Dean: ‘Put up or shut up’ on pipeline, Rt. 7

Sabina Haskell Latour
Staff Writer

Bennington – Gov. Howard Dean says business leaders must back the natural gas pipeline and Route 7 improvements if they want to create good new jobs in southwestern Vermont.

“For 14 years, I’ve come down and met with business people who want more jobs in Bennington,” said Dean in a feisty interview Thursday. “Now is the time to put up or shut up.”

The two projects are part of the same economic development effort, said Dean. “We have to have a better infrastructure. If you don’t want a better infrastructure, fine. We’ll skip the jobs.”

Natural gas will offer manufacturers a “cheaper” energy source to keep high quality jobs here, he said. Likewise, a passing lane project slated between East Dorset and Mt. Tabor will provide a “high speed corridor” along the only north-south highway on this side of the state.

“Do you really want manufacturing? There’s a price to be had. The price is Route 7 and the gas pipeline,” Dean said.

“I think this is a direct challenge to the business community in Bennington. If the businesses want this, they better speak up,” he added.

And, if they don’t, Dean said he’s done listening.

“Don’t let me come down here next year and hear you don’t get any help getting jobs down here,” he added.

On Route 7, Dean said he is being “very, very aggressive” to move the entire project from East Dorset to Burlington out of the Agency of Transportation’s bureaucracy. The AOT has spent seven years in the planning stages and that is too long, he said.

“I’m done with stopping and planning. I don’t know what philosophy they were using. But it wasn’t getting this stuff built. I’m going on the road selling this,” Dean said.

That’s why he told the agency to push up a passing lane project for seven miles between Dorset and Mt. Tabor. “I said ‘move up whatever you can move up.’”

Route 7 is the main link between Bennington and Burlington, said Dean, and that stretch of road “is the only reasonable, logical place to have a high speed corridor.

“You can’t have better jobs in Vermont without a high speed corridor. We want decent transportation. This road is going to be a road like ‘Super 7,’ without the limited access.”

Dean has been criticized by local officials and lawmakers alike for the $1 million project, which was never noticed for a public hearing, and caught local officials by surprise.

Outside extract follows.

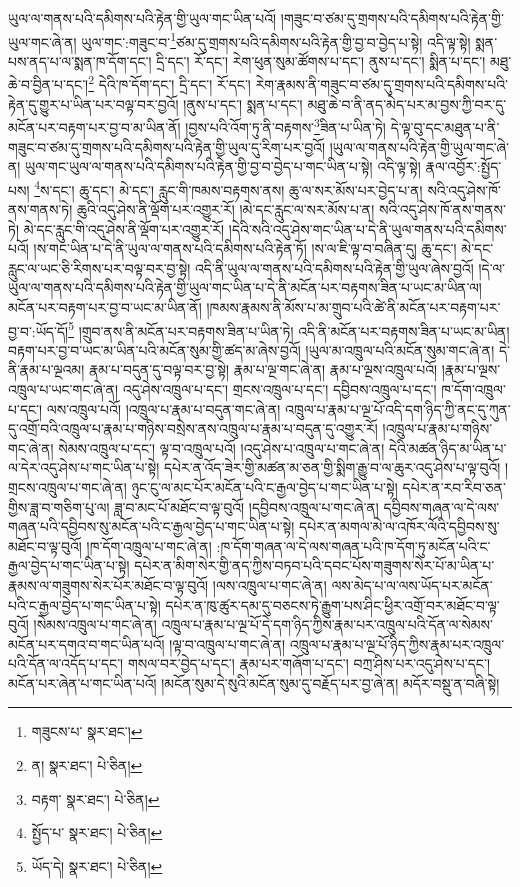 ཡུལ་ལ་གནས་པའི་དམིགས་པའི་རྟེན་གྱི་ཡུལ་གང་ཡིན་པའོ། །གཟུང་བ་ཙམ་དུ་གྲགས་པའི་དམིགས་པའི་རྟེན་གྱི་ཡུལ་གང་ཞེ་ན། ཡུལ་གང་:གཟུང་བ་\footnote{གཟུངས་པ་  སྣར་ཐང་། }ཙམ་དུ་གྲགས་པའི་དམིགས་པའི་རྟེན་གྱི་བྱ་བ་བྱེད་པ་སྟེ། འདི་ལྟ་སྟེ། སྨན་པས་ནད་པ་ལ་སྨན་ཁ་དོག་དང་། དྲི་དང་། རོ་དང་། རེག་ཕུན་སུམ་ཚོགས་པ་དང་། ནུས་པ་དང་། སྨིན་པ་དང་། མཐུ་ཆེ་བ་བྱིན་པ་དང་།\footnote{ན།  སྣར་ཐང་།  པེ་ཅིན། } དེའི་ཁ་དོག་དང་། དྲི་དང་། རོ་དང་། རེག་རྣམས་ནི་གཟུང་བ་ཙམ་དུ་གྲགས་པའི་དམིགས་པའི་རྟེན་དུ་གྱུར་པ་ཡིན་པར་བལྟ་བར་བྱའོ། །ནུས་པ་དང་། སྨན་པ་དང་། མཐུ་ཆེ་བ་ནི་ནད་མེད་པར་མ་བྱས་ཀྱི་བར་དུ་མངོན་པར་བརྟག་པར་བྱ་བ་མ་ཡིན་ནོ། །བྱས་པའི་འོག་ཏུ་ནི་བརྟགས་\footnote{བརྟག་  སྣར་ཐང་།  པེ་ཅིན། }ཟིན་པ་ཡིན་ཏེ། དེ་ལྟ་བུ་དང་མཐུན་པ་ནི་གཟུང་བ་ཙམ་དུ་གྲགས་པའི་དམིགས་པའི་རྟེན་གྱི་ཡུལ་དུ་རིག་པར་བྱའོ། །ཡུལ་ལ་གནས་པའི་རྟེན་གྱི་ཡུལ་གང་ཞེ་ན། ཡུལ་གང་ཡུལ་ལ་གནས་པའི་དམིགས་པའི་རྟེན་གྱི་བྱ་བ་བྱེད་པ་གང་ཡིན་པ་སྟེ། འདི་ལྟ་སྟེ། རྣལ་འབྱོར་:སྤྱོད་པས། \footnote{སྤྱོད་པ་  སྣར་ཐང་།  པེ་ཅིན། }ས་དང་། ཆུ་དང་། མེ་དང་། རླུང་གི་ཁམས་བརྟགས་ནས། ཆུ་ལ་སར་མོས་པར་བྱེད་པ་ན། སའི་འདུ་ཤེས་ཁོ་ནས་གནས་ཏེ། ཆུའི་འདུ་ཤེས་ནི་ལྡོག་པར་འགྱུར་རོ། །མེ་དང་རླུང་ལ་སར་མོས་པ་ན། སའི་འདུ་ཤེས་ཁོ་ནས་གནས་ཏེ། མེ་དང་རླུང་གི་འདུ་ཤེས་ནི་ལྡོག་པར་འགྱུར་རོ། །དེའི་སའི་འདུ་ཤེས་གང་ཡིན་པ་དེ་ནི་ཡུལ་གནས་པའི་དམིགས་པའོ། །ས་གང་ཡིན་པ་དེ་ནི་ཡུལ་ལ་གནས་པའི་དམིགས་པའི་རྟེན་ཏོ། །ས་ལ་ཇི་ལྟ་བ་བཞིན་དུ། ཆུ་དང་། མེ་དང་རླུང་ལ་ཡང་ཅི་རིགས་པར་བལྟ་བར་བྱ་སྟེ། འདི་ནི་ཡུལ་ལ་གནས་པའི་དམིགས་པའི་རྟེན་གྱི་ཡུལ་ཞེས་བྱའོ། །དེ་ལ་ཡུལ་ལ་གནས་པའི་དམིགས་པའི་རྟེན་གྱི་ཡུལ་གང་ཡིན་པ་དེ་ནི་མངོན་པར་བརྟགས་ཟིན་པ་ཡང་མ་ཡིན་ལ། མངོན་པར་བརྟག་པར་བྱ་བ་ཡང་མ་ཡིན་ནོ། །ཁམས་རྣམས་ནི་མོས་པ་མ་གྲུབ་པའི་ཚེ་ནི་མངོན་པར་བརྟག་པར་བྱ་བ་:ཡོད་དོ།\footnote{ཡོད་དེ།  སྣར་ཐང་།  པེ་ཅིན། } །གྲུབ་ནས་ནི་མངོན་པར་བརྟགས་ཟིན་པ་ཡིན་ཏེ། འདི་ནི་མངོན་པར་བརྟགས་ཟིན་པ་ཡང་མ་ཡིན། བརྟག་པར་བྱ་བ་ཡང་མ་ཡིན་པའི་མངོན་སུམ་གྱི་ཚད་མ་ཞེས་བྱའོ། །ཡུལ་མ་འཁྲུལ་པའི་མངོན་སུམ་གང་ཞེ་ན། དེ་ནི་རྣམ་པ་ལྔའམ། རྣམ་པ་བདུན་དུ་བལྟ་བར་བྱ་སྟེ། རྣམ་པ་ལྔ་གང་ཞེ་ན། རྣམ་པ་ལྔས་འཁྲུལ་པའོ། །རྣམ་པ་ལྔས་འཁྲུལ་པ་ཡང་གང་ཞེ་ན། འདུ་ཤེས་འཁྲུལ་པ་དང་། གྲངས་འཁྲུལ་པ་དང་། དབྱིབས་འཁྲུལ་པ་དང་། ཁ་དོག་འཁྲུལ་པ་དང་། ལས་འཁྲུལ་པའོ། །འཁྲུལ་པ་རྣམ་པ་བདུན་གང་ཞེ་ན། འཁྲུལ་པ་རྣམ་པ་ལྔ་པོ་འདི་དག་ཉིད་ཀྱི་ནང་དུ་ཀུན་དུ་འགྲོ་བའི་འཁྲུལ་པ་རྣམ་པ་གཉིས་བསྲེས་ནས་འཁྲུལ་པ་རྣམ་པ་བདུན་དུ་འགྱུར་རོ། །འཁྲུལ་པ་རྣམ་པ་གཉིས་གང་ཞེ་ན། སེམས་འཁྲུལ་པ་དང་། ལྟ་བ་འཁྲུལ་པའོ། །འདུ་ཤེས་པ་འཁྲུལ་པ་གང་ཞེ་ན། དེའི་མཚན་ཉིད་མ་ཡིན་པ་ལ་དེར་འདུ་ཤེས་པ་གང་ཡིན་པ་སྟེ། དཔེར་ན་འོད་ཟེར་གྱི་མཚན་མ་ཅན་གྱི་སྨིག་རྒྱུ་བ་ལ་ཆུར་འདུ་ཤེས་པ་ལྟ་བུའོ། །གྲངས་འཁྲུལ་པ་གང་ཞེ་ན། ཉུང་ངུ་ལ་མང་པོར་མངོན་པའི་ང་རྒྱལ་བྱེད་པ་གང་ཡིན་པ་སྟེ། དཔེར་ན་རབ་རིབ་ཅན་གྱིས་ཟླ་བ་གཅིག་པུ་ལ། ཟླ་བ་མང་པོ་མཐོང་བ་ལྟ་བུའོ། །དབྱིབས་འཁྲུལ་པ་གང་ཞེ་ན། དབྱིབས་གཞན་ལ་དེ་ལས་གཞན་པའི་དབྱིབས་སུ་མངོན་པའི་ང་རྒྱལ་བྱེད་པ་གང་ཡིན་པ་སྟེ། དཔེར་ན་མགལ་མེ་ལ་འཁོར་ལོའི་དབྱིབས་སུ་མཐོང་བ་ལྟ་བུའོ། །ཁ་དོག་འཁྲུལ་པ་གང་ཞེ་ན། :ཁ་དོག་གཞན་ལ་དེ་ལས་གཞན་པའི་ཁ་དོག་ཏུ་མངོན་པའི་ང་རྒྱལ་བྱེད་པ་གང་ཡིན་པ་སྟེ། དཔེར་ན་མིག་སེར་གྱི་ནད་ཀྱིས་བཏབ་པའི་དབང་པོས་གཟུགས་སེར་པོ་མ་ཡིན་པ་རྣམས་ལ་གཟུགས་སེར་པོར་མཐོང་བ་ལྟ་བུའོ། །ལས་འཁྲུལ་པ་གང་ཞེ་ན། ལས་མེད་པ་ལ་ལས་ཡོད་པར་མངོན་པའི་ང་རྒྱལ་བྱེད་པ་གང་ཡིན་པ་སྟེ། དཔེར་ན་ཁུ་ཚུར་དམ་དུ་བཅངས་ཏེ་རྒྱུག་པས་ཤིང་ཕྱིར་འགྲོ་བར་མཐོང་བ་ལྟ་བུའོ། །སེམས་འཁྲུལ་པ་གང་ཞེ་ན། འཁྲུལ་པ་རྣམ་པ་ལྔ་པོ་དེ་དག་ཉིད་ཀྱིས་རྣམ་པར་འཁྲུལ་པའི་དོན་ལ་སེམས་མངོན་པར་དགའ་བ་གང་ཡིན་པའོ། །ལྟ་བ་འཁྲུལ་པ་གང་ཞེ་ན། འཁྲུལ་པ་རྣམ་པ་ལྔ་པོ་ཉིད་ཀྱིས་རྣམ་པར་འཁྲུལ་པའི་དོན་ལ་འདོད་པ་དང་། གསལ་བར་བྱེད་པ་དང་། རྣམ་པར་གཞོག་པ་དང་། བཀྲ་ཤིས་པར་འདུ་ཤེས་པ་དང་། མངོན་པར་ཞེན་པ་གང་ཡིན་པའོ། །མངོན་སུམ་དེ་སུའི་མངོན་སུམ་དུ་བརྗོད་པར་བྱ་ཞེ་ན། མདོར་བསྡུ་ན་བཞི་སྟེ།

“Certainly if there was a screw up in notification, I apologize for the agency,” said Dean, adding that AOT Acting Secretary Micque Glitman will soon meet with the Dorset Select Board to discuss the project.

Dean said he also supports plans for 65-mile natural gas pipeline to Bennington and Rutland counties as an economic tool for existing industries.

“The more hospitable we are to their cost structures, the better chance we have to keep them here,” he added.

Two power plants that would anchor the pipeline will “allow businesses to tap into very inexpensive electricity.”

While he conceded there were environmental concerns, Dean said he had “the big picture in mind.”

“The state is encouraging this in terms of a concept, not the sites or the route. You have to make a choice,” he said. “If you want better job opportunities, you can’t have them without the infrastructure. For the greater good of Vermont and southwestern Vermont, we have to follow through.”